Learning the Banjo Update

Sep 22, 2023 | Welcome Column

I promised you all an update on my quest to become a real banjo picker. The online course I chose is called the Thirty Days of Banjo and I must tell you, I’m really far behind schedule. I’m at almost up to twice the number of days already and I’m only about two thirds through the program.

To be fair, my instructor Eli Gilbert warned me that it might take more time or it might take less time “and that’s fine”. I appreciate that advice and although I am eager to learn one of the most noble of the bluegrass instruments, it’s really hard stuff for a soon to be seventy year old. Thirty days just isn’t going to happen.

To be young again! My only banjo music camp class a few years ago with Bill Evans included a young Christine Willhoyte. Her father Mike is an amazing guitarist who played with Ed Neff for several years and he played a great set with Patrick Sauber on the Vern Stage at Grass Valley last year.

 

California Report: Mike Wilhoyte

It took all of one day for Christine to be booted up from our beginner class to a more advanced class even though she had only been playing the instrument for a month or so. Christine has since played banjo for several really good bands.

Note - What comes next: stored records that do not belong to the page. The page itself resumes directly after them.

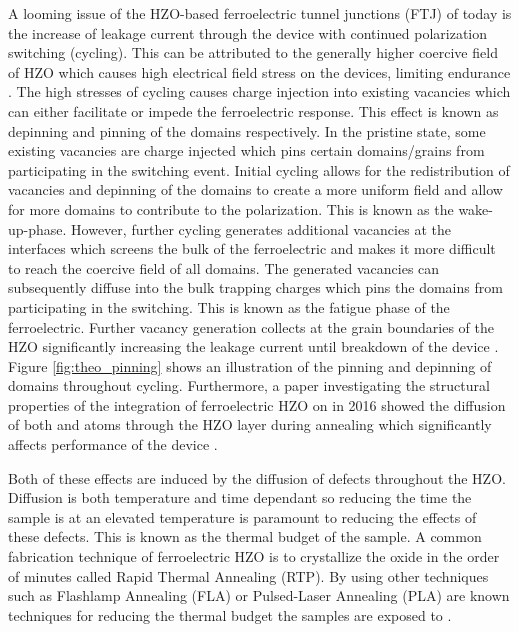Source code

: \documentclass[11pt,twoside]{eitExjobb}
\begin{document}
A looming issue of the HZO-based ferroelectric tunnel junctions (FTJ) of today
is the increase of leakage current through the device with continued
polarization switching (cycling). This can be attributed to the generally
higher coercive field of HZO which causes high electrical field stress on the
devices, limiting endurance \cite{mikolajick2020past}. The high stresses of
cycling causes charge injection into existing vacancies which can either
facilitate or impede the ferroelectric response. This effect is known as
depinning and pinning of the domains respectively. In the pristine state,
some existing vacancies are charge injected which pins certain domains/grains
from participating in the switching event. Initial cycling allows for
the redistribution of vacancies and depinning of the domains to create a more
uniform field and allow for more domains to contribute to the polarization.
This is known as the wake-up-phase. However, further cycling generates
additional vacancies at the interfaces which screens the bulk of the
ferroelectric and makes it more difficult to reach the coercive field of all
domains. The generated vacancies can subsequently diffuse into the bulk
trapping charges which pins the domains from participating in the switching.
This is known as the fatigue phase of the ferroelectric. Further vacancy
generation collects at the grain boundaries of the HZO significantly increasing
the leakage current until breakdown of the device \cite{pesic2016physical}.
Figure \ref{fig:theo_pinning} shows an illustration of the pinning and
depinning of domains throughout cycling. Furthermore, a paper investigating the
structural properties of the integration of ferroelectric HZO on  in
2016 showed the diffusion of both  and  atoms through the HZO
layer during annealing which significantly affects performance of the device
\cite{kang2016structural}.

Both of these effects are induced by the diffusion of defects throughout the
HZO. Diffusion is both temperature and time dependant so reducing the time the
sample is at an elevated temperature is paramount to reducing the effects of
these defects. This is known as the thermal budget of the sample. A common
fabrication technique of ferroelectric HZO is to crystallize the oxide in the
order of minutes called Rapid Thermal Annealing (RTP). By using other
techniques such as Flashlamp Annealing (FLA) or Pulsed-Laser Annealing (PLA)
are known techniques for reducing the thermal budget the samples are exposed
to \cite{oconnor2018stabilization, grenouillet2020nanosecond, volodina2021ferroelectric}.
\end{document}
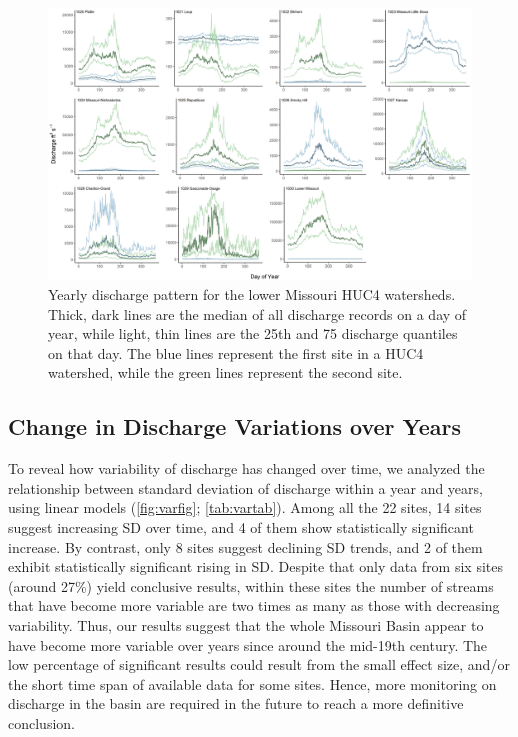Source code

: \documentclass[12pt,]{article}
\makeatletter
\def\maxwidth{\ifdim\Gin@nat@width>\linewidth\linewidth\else\Gin@nat@width\fi}
\makeatother
\begin{document}
\begin{figure}[H]
\includegraphics[width=\maxwidth]{../Figures/discharge} \caption{\label{fig:dispattern}Yearly discharge pattern for the lower Missouri HUC4 watersheds. Thick, dark lines are the median of all discharge records on a day of year, while light, thin lines are the 25th and 75 discharge quantiles on that day. The blue lines represent the first site in a HUC4 watershed, while the green lines represent the second site.}\label{fig:dispattern}
\end{figure}

\hypertarget{change-in-discharge-variations-over-years}{%
\subsection{Change in Discharge Variations over
Years}\label{change-in-discharge-variations-over-years}}

To reveal how variability of discharge has changed over time, we
analyzed the relationship between standard deviation of discharge within
a year and years, using linear models (\autoref{fig:varfig};
\autoref{tab:vartab}). Among all the 22 sites, 14 sites suggest
increasing SD over time, and 4 of them show statistically significant
increase. By contrast, only 8 sites suggest declining SD trends, and 2
of them exhibit statistically significant rising in SD. Despite that
only data from six sites (around 27\%) yield conclusive results, within
these sites the number of streams that have become more variable are two
times as many as those with decreasing variability. Thus, our results
suggest that the whole Missouri Basin appear to have become more
variable over years since around the mid-19th century. The low
percentage of significant results could result from the small effect
size, and/or the short time span of available data for some sites.
Hence, more monitoring on discharge in the basin are required in the
future to reach a more definitive conclusion.
\end{document}
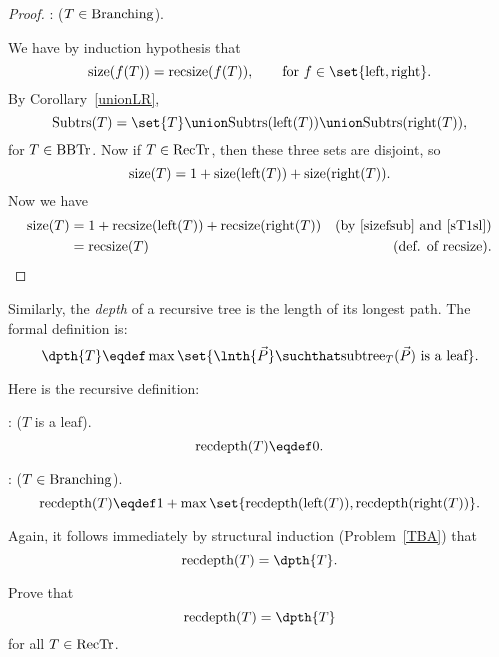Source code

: \begin{definition}
\begin{lemma}
\begin{proof}
: ($T \in\text{Branching}$).

We have by induction hypothesis that
\begin{equation}\label{sizefsub}
\text{size}(f(T)) = \trsize{(f(T))}, \qquad  \text{for}\ f \in \set{\leftsub{}, \rightsub{}}.
\end{equation}
By Corollary~\ref{unionLR},
\[
\subbrn{T} = \set{T} \union \subbrn{\leftsub{(T)}} \union \subbrn{\rightsub{(T)}},
\]
for $T \in \text{BBTr}$.  Now if $T \in \text{RecTr}$, then these three sets are disjoint, so
\begin{equation}\label{sT1sl}
\text{size}(T) = 1 + \text{size}(\text{left}(T)) + \text{size}(\text{right}(T)).
\end{equation}
Now we have
\begin{align*}
\text{size}(T)
 & = 1 + \text{recsize}(\text{left}(T)) + \text{recsize}(\text{right}(T))
   & \text{(by~\eqref{sizefsub} and~\eqref{sT1sl})}\\
 & = \text{recsize}(T) 
   & \text{(def. of \text{recsize})}.
\end{align*}
\end{proof}
\end{lemma}

Similarly, the \emph{depth}  of a recursive tree is
the length of its longest path.  The formal definition is:
\begin{equation}\label{defdepth}
\dpth{T} \eqdef \max \set{\lnth{\vec{P}} \suchthat
  \rslt{T}{(\vec{P})}\ \text{is a leaf}}.
\end{equation}

Here is the recursive definition:
\begin{definition}
: ($T$ is a leaf).
\[
\trdpth{(T)} \eqdef 0.
\]

: ($T \in\text{Branching}$).
\[
\trdpth{(T)} \eqdef 1+\max\set{\trdpth{(\leftsub{(T)})}, \trdpth{(\rightsub{(T)})}}.
\]
\end{definition}

Again, it follows immediately by structural induction
(Problem~\ref{TBA}) that
\begin{equation}\label{recdepth=depth}
\trdpth{(T)} = \dpth{T}.
\end{equation}

\begin{problem}
Prove that
\[
\trdpth{(T)} = \dpth{T}
\]
for all $T \in \text{RecTr}$.

\begin{solution}
\end{solution}
\end{problem}


\end{definition}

My beginner class experience was not so stellar as Christine’s. Bill Evans was a good teacher and I learned some useful things but I got discouraged. Part of the discouragement came from the realization that one of the important rolls I had learned in preparation was slightly different than the way my finger memory had solidified it.

Several years later now, my new attempt at the banjo has been a lot of fun. I practice every day and follow the lesson plan. I even use Bill’s Banjo for Dummies as a reference from time to time. With practice, the tunes and exercises get easier and I can hear that I am making real progress. I have learned that slowing down your playing to a speed where you can get almost all the notes right is essential. That worked well when I was learning the mandolin too but I think it may be even more crucial when it comes to the banjo. Incorporating the metronome in my practice sessions is the next step.

I encourage anyone contemplating learning the banjo to check out Eli Gilbert’s Thirty Days of Banjo. Of course it’s a teaser for more lessons that actually makes the guy some real money that he richly deserves. Thirty free lessons is a pretty generous teaser.

I can play some pretty decent banjo now but I still have a long way to go before I can put my comfortable mandolin aside and add banjo to a camp-side jam that might need it. I encourage all you would be banjoists to check out every source that might make you more able to take up that mantle. It seems to me that the most needed instruments at any bluegrass festival are the fiddle and the banjo. Maybe that’s because they are so hard to play.

Not many people make a lot of money playing the banjo. Money is tight and we certainly need more banjo pickers or bluegrass music will die. I will certainly never make any money playing the banjo but it sure is a fun instrument. Cripple Creek might be the only tune I ever learn to play on the banjo but by God I’m going to learn it and I’m going to get all the notes right!

I promise another update when I finish the “Thirty” Days of Banjo.